= Beginning of Section =

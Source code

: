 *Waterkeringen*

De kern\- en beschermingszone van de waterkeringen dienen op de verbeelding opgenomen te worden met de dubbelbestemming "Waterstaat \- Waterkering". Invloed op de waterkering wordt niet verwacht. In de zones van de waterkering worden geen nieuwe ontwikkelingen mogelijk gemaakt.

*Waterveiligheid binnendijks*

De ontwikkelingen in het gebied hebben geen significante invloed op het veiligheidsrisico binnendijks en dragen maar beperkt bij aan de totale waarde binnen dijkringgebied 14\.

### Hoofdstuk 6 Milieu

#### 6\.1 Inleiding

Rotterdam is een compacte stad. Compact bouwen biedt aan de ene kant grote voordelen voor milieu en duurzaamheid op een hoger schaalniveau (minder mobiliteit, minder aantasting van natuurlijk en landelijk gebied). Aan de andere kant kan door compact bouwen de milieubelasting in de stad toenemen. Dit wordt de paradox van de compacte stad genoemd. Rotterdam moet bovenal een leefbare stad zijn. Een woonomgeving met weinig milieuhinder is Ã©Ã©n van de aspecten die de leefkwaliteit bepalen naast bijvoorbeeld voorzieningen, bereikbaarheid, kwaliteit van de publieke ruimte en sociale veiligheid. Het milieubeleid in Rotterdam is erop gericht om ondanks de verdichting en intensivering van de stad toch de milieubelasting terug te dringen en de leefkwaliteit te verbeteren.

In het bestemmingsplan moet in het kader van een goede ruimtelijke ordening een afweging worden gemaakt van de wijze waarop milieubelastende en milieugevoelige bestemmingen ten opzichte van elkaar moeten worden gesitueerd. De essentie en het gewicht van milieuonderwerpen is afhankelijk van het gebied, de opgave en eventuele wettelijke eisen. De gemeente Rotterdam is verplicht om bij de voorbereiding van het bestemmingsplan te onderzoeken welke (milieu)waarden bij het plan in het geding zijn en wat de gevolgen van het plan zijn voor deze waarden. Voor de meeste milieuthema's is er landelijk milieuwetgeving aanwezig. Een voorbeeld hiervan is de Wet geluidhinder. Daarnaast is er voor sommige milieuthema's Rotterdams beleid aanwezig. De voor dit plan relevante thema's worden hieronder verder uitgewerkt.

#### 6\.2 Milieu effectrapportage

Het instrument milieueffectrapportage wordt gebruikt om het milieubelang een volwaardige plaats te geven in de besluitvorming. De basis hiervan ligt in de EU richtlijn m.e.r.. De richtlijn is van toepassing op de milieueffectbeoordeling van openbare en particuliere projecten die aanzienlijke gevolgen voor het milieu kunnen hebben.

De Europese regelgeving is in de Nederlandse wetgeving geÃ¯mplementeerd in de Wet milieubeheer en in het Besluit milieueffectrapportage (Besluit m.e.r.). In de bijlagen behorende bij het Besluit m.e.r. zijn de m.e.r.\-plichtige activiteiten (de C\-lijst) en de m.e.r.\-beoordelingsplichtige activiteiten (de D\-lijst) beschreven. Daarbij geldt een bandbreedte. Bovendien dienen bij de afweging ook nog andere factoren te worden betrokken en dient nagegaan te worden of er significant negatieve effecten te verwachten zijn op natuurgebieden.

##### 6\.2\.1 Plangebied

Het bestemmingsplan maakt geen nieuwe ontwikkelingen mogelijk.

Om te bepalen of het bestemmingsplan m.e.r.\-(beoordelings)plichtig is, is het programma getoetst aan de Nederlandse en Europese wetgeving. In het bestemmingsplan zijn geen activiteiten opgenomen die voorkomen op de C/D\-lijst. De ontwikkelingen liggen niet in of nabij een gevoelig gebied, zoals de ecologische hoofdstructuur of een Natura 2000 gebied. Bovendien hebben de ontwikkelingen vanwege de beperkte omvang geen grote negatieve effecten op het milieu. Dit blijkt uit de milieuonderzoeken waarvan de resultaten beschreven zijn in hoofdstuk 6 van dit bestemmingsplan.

= End of Section =

**The task**
Look back at the data above. Transcribe exactly the lines starting at the line that contains "Het instrument milieueffectrapportage" and ending at the line that contains "De Europese regelgeving".

**Answer for this exercise**
Het instrument milieueffectrapportage wordt gebruikt om het milieubelang een volwaardige plaats te geven in de besluitvorming. De basis hiervan ligt in de EU richtlijn m.e.r.. De richtlijn is van toepassing op de milieueffectbeoordeling van openbare en particuliere projecten die aanzienlijke gevolgen voor het milieu kunnen hebben.

De Europese regelgeving is in de Nederlandse wetgeving geÃ¯mplementeerd in de Wet milieubeheer en in het Besluit milieueffectrapportage (Besluit m.e.r.). In de bijlagen behorende bij het Besluit m.e.r. zijn de m.e.r.\-plichtige activiteiten (de C\-lijst) en de m.e.r.\-beoordelingsplichtige activiteiten (de D\-lijst) beschreven. Daarbij geldt een bandbreedte. Bovendien dienen bij de afweging ook nog andere factoren te worden betrokken en dient nagegaan te worden of er significant negatieve effecten te verwachten zijn op natuurgebieden.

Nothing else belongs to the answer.